Data excerpts:
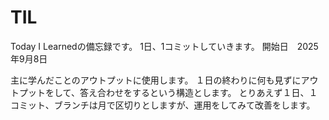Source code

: # TIL
Today I Learnedの備忘録です。
1日、1コミットしていきます。
開始日　2025年9月8日

主に学んだことのアウトプットに使用します。
１日の終わりに何も見ずにアウトプットをして、答え合わせをするという構造とします。
とりあえず１日、１コミット、ブランチは月で区切りとしますが、運用をしてみて改善をします。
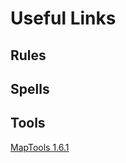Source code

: # Useful Links

## Rules

## Spells

## Tools
[MapTools 1.6.1](https://github.com/RPTools/maptool/releases/tag/1.6.1)
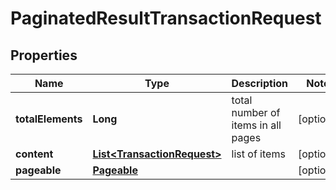 

# PaginatedResultTransactionRequest


## Properties

| Name | Type | Description | Notes |
|------------ | ------------- | ------------- | -------------|
|**totalElements** | **Long** | total number of items in all pages |  [optional] |
|**content** | [**List&lt;TransactionRequest&gt;**](TransactionRequest.md) | list of items |  [optional] |
|**pageable** | [**Pageable**](Pageable.md) |  |  [optional] |



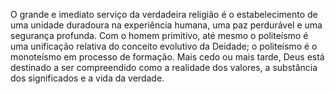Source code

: ﻿O grande e imediato serviço da verdadeira religião é o estabelecimento de uma unidade duradoura na experiência humana, uma paz perdurável e uma segurança profunda. Com o homem primitivo, até mesmo o politeísmo é uma unificação relativa do conceito evolutivo da Deidade; o politeísmo é o monoteísmo em processo de formação. Mais cedo ou mais tarde, Deus está destinado a ser compreendido como a realidade dos valores, a substância dos significados e a vida da verdade.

Activity: Find every line in the records that contains the word "optional"; copy those lines.

Answer box:
|**totalElements** | **Long** | total number of items in all pages |  [optional] |
|**content** | [**List&lt;TransactionRequest&gt;**](TransactionRequest.md) | list of items |  [optional] |
|**pageable** | [**Pageable**](Pageable.md) |  |  [optional] |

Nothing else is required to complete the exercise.